* [PATCH V2] perf/x86/rapl: fix deadlock in rapl_pmu_event_stop
@ 2022-09-20 1:44 Duoming Zhou
2022-09-21 7:53 ` Ingo Molnar
0 siblings, 1 reply; 3+ messages in thread
From: Duoming Zhou @ 2022-09-20 1:44 UTC (permalink / raw)
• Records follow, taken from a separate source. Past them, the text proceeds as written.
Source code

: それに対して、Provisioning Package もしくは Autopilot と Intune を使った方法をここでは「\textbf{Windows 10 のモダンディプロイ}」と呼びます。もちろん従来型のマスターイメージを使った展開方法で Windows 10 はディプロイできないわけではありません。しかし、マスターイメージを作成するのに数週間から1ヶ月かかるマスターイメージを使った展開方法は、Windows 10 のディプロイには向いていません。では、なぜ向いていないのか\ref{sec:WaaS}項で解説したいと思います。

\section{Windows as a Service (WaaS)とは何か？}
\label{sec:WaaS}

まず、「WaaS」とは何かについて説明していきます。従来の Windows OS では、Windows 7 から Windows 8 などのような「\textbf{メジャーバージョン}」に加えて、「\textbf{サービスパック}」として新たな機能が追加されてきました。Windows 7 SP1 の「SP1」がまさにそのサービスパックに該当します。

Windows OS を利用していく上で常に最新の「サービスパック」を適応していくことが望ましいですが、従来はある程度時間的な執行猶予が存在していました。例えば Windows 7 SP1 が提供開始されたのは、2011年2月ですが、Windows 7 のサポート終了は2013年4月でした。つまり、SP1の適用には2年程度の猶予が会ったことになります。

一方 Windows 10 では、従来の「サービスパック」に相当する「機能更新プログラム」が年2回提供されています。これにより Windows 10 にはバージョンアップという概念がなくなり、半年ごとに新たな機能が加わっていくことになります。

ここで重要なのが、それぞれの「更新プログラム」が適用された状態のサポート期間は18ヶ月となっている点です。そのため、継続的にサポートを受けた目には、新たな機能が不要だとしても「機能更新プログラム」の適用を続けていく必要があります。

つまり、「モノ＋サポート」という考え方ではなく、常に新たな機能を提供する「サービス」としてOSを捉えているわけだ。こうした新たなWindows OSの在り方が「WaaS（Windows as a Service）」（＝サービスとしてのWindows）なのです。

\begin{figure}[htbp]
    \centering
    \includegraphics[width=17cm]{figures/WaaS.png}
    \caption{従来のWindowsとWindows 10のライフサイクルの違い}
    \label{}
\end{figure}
To: peterz, linux-perf-users, linux-kernel
Cc: mingo, acme, mark.rutland, alexander.shishkin, jolsa, namhyung,
tglx, bp, dave.hansen, x86, hpa, Duoming Zhou
There is a deadlock in rapl_pmu_event_stop(), the process is
shown below:
(thread 1) | (thread 2)
rapl_pmu_event_stop() | rapl_hrtimer_handle()
... | if (!pmu->n_active)
raw_spin_lock_irqsave() //(1) | ...
... |
hrtimer_cancel() | raw_spin_lock_irqsave() //(2)
(block forever)
We hold pmu->lock in position (1) and use hrtimer_cancel() to wait
rapl_hrtimer_handle() to stop, but rapl_hrtimer_handle() also need
pmu->lock in position (2). As a result, the rapl_pmu_event_stop()
will be blocked forever.
This patch extracts hrtimer_cancel() from the protection of
raw_spin_lock_irqsave(). As a result, the rapl_hrtimer_handle()
could obtain the pmu->lock.
Fixes: 65661f96d3b3 ("perf/x86: Add RAPL hrtimer support")
Signed-off-by: Duoming Zhou <duoming@zju.edu.cn>
---
Changes in v2:
- Move hrtimer_cancel() to the end of rapl_pmu_event_stop() function.
arch/x86/events/rapl.c | 7 +++++--
1 file changed, 5 insertions(+), 2 deletions(-)
diff --git a/arch/x86/events/rapl.c b/arch/x86/events/rapl.c
index 77e3a47af5a..7c110092c83 100644
--- a/arch/x86/events/rapl.c
+++ b/arch/x86/events/rapl.c
@@ -281,8 +281,6 @@ static void rapl_pmu_event_stop(struct perf_event *event, int mode)
if (!(hwc->state & PERF_HES_STOPPED)) {
WARN_ON_ONCE(pmu->n_active <= 0);
pmu->n_active--;
- if (pmu->n_active == 0)
- hrtimer_cancel(&pmu->hrtimer);
list_del(&event->active_entry);
@@ -300,6 +298,11 @@ static void rapl_pmu_event_stop(struct perf_event *event, int mode)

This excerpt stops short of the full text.